* **EXERCISE DETAILS**
Work out how many lines in the material below hold the word "code". Write only the number.
━━ DATA FOR THE TASK
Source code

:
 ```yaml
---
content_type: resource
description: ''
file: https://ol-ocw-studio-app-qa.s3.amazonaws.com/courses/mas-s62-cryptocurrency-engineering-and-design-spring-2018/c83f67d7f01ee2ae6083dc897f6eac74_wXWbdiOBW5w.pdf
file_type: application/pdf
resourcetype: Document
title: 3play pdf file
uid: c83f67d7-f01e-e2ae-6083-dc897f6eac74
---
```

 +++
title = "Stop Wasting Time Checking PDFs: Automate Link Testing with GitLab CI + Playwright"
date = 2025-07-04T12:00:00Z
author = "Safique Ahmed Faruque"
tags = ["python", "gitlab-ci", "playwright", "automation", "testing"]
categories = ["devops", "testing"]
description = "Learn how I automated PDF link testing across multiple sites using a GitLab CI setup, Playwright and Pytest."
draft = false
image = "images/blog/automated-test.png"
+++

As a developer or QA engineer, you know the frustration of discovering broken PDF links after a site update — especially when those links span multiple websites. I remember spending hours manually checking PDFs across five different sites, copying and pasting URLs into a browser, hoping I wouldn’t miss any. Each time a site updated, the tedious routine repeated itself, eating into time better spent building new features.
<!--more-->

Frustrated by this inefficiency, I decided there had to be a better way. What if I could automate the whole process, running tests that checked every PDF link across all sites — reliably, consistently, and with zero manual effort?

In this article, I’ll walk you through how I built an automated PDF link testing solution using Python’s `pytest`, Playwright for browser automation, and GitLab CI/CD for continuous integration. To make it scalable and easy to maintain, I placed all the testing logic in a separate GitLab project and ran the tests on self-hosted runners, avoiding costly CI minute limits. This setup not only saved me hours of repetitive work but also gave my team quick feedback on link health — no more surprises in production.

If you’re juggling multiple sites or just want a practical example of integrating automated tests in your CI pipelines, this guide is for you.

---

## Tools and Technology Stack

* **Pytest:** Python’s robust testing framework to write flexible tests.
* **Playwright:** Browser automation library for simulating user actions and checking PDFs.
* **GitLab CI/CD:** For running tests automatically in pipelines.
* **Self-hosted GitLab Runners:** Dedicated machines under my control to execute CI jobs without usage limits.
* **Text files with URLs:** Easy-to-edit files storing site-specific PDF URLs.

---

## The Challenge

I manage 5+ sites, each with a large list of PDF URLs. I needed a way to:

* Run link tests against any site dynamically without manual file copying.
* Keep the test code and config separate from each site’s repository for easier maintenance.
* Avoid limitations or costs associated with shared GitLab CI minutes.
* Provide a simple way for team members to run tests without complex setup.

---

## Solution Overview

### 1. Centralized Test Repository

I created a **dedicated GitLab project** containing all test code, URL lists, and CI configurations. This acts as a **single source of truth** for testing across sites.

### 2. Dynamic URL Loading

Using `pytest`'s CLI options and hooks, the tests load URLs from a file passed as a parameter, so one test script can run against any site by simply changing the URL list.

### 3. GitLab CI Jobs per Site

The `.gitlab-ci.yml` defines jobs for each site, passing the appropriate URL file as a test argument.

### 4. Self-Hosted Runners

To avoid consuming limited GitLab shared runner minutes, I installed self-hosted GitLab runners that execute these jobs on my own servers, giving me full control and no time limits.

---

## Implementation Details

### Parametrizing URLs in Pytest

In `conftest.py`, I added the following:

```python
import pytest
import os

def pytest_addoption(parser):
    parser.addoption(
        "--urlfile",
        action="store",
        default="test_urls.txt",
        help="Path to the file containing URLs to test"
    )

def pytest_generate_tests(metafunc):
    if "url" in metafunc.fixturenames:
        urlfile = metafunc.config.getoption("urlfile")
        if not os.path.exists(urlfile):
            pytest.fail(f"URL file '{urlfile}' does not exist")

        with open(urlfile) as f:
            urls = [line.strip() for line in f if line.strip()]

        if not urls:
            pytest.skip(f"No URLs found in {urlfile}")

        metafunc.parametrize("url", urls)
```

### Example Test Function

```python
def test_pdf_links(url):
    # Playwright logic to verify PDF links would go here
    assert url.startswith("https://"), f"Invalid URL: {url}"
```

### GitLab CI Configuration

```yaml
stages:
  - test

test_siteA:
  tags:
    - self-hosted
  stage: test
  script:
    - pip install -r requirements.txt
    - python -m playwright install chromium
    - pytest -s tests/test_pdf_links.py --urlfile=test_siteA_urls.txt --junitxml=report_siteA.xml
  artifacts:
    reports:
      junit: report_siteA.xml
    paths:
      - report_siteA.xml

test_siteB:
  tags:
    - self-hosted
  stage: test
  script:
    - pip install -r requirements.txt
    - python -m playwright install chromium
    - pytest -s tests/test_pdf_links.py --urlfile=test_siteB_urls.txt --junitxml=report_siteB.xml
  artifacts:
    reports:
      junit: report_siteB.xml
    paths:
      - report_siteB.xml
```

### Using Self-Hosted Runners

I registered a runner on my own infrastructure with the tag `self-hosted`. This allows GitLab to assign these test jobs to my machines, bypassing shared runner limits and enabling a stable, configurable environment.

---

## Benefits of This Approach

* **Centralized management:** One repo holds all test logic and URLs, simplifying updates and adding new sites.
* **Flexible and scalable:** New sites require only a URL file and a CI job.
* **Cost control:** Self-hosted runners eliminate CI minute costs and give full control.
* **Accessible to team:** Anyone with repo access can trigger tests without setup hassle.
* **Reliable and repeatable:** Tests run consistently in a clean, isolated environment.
━━━━
* **EXERCISE OUTPUT**
3